Die nächste öffentliche Auktion, bei der Wertsachen wie Schmuck und Uhren unter den Hammer kommen, ist am Mittwoch, 6. Juni, um 14.30 Uhr im Konsul-Hackfeld-Haus in der Birken-straße 34. Sollte bei der Versteigerung der tatsächliche Verkaufserlös eines Pfandes den beliehenen Wert übersteigen, profitiert nicht das Leihhaus. Das Geld steht drei Jahre lang dem Kunden zu. Verzichtet er darauf, fließt der Mehrerlös in die Bremer Staatskasse. Jordan: „Das Gros der Ware erzielt aber keinen Überschuss."
Wer seine Wertgegenstände im Leihhaus verpfänden möchte, braucht lediglich seinen Personalausweis und muss volljährig sein. Anders als bei einem Bankkredit, wird weder ein Gehaltsnachweis verlangt noch findet eine Schufa-Überprüfung statt. „Ein Pfandleihkredit lohnt sich für denjenigen, der schnell Bargeld braucht und auch weiß, dass er ihn schnell wieder begleichen kann", erklärt Jordan.
Technik bleibt nicht lange liegenSeine Kunden bringen vor allem Gold ins Leihhaus. „Es ist zum Dauerrenner in den letzten zehn bis 15 Jahren geworden", sagt Jordan. Gold- und Brillantschmuck, Goldbarren und -münzen sowie Armbanduhren und Silberschmuck machen das Hauptgeschäft aus. Auch Unterhaltungselektronik wird gebracht.

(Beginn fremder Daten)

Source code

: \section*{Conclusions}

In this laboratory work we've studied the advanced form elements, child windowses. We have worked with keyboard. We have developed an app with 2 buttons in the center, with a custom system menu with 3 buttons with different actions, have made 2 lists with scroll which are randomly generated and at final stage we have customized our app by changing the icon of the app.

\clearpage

Kleidung, früher noch üblich, werde nicht mehr angenommen, sagt er.
„Wir zahlen bei Gold bis zu 90 Prozent des Materialwerts", erklärt Jordan. Bei Brillanten sei der Erfahrungswert entscheidend, zu welchem Preis sie im Geschäft Abnehmer finden könnten. Bei Uhren spielen Zustand, Marke und der Gebrauchtwarenpreis eine Rolle. Unterhaltungselektronik ist vom Wertverlust abhängig. Das Leihhaus Jordan nimmt technische Geräte erst ab einem Neupreis von mindestens 200 Euro entgegen. Dafür erhalten die Kunden ein Darlehen von 20 bis 30 Prozent.
Lange lassen die Kunden ihre Smartphones und Spielekonsolen nicht in der Filiale am Breitenweg zurück. Jordan: „Das ist echt erstaunlich kurz. Manchmal sind es wirklich nur ein bis zwei Wochen." Das trifft auch auf Sabrina zu. Vor etwa zwei Wochen hat sie ihr iPad ins Geschäft von Andreas Jordan gebracht. An diesem Tag holt sie ihr Tablet wieder ab. „Ich brauchte damals dringend das Geld", sagt die 31-Jährige, die die Anonymität im Leihhaus Jordan schätzt. „Hier ist das nicht so anstrengend wie in anderen Leihhäusern. Hier wird kaum nachgefragt." Ein Leihhaus ist für Sabrina aber eine „absolute Notlösung". Auch sie möchte ihren richtigen Namen nicht nennen. Die 31-Jährige schäme sich jedoch nicht, ins Leihhaus zu gehen. „Man gibt hier lediglich seine eigene Ware ab und bekommt dafür Geld. Ich schnorre mich ja nicht durch."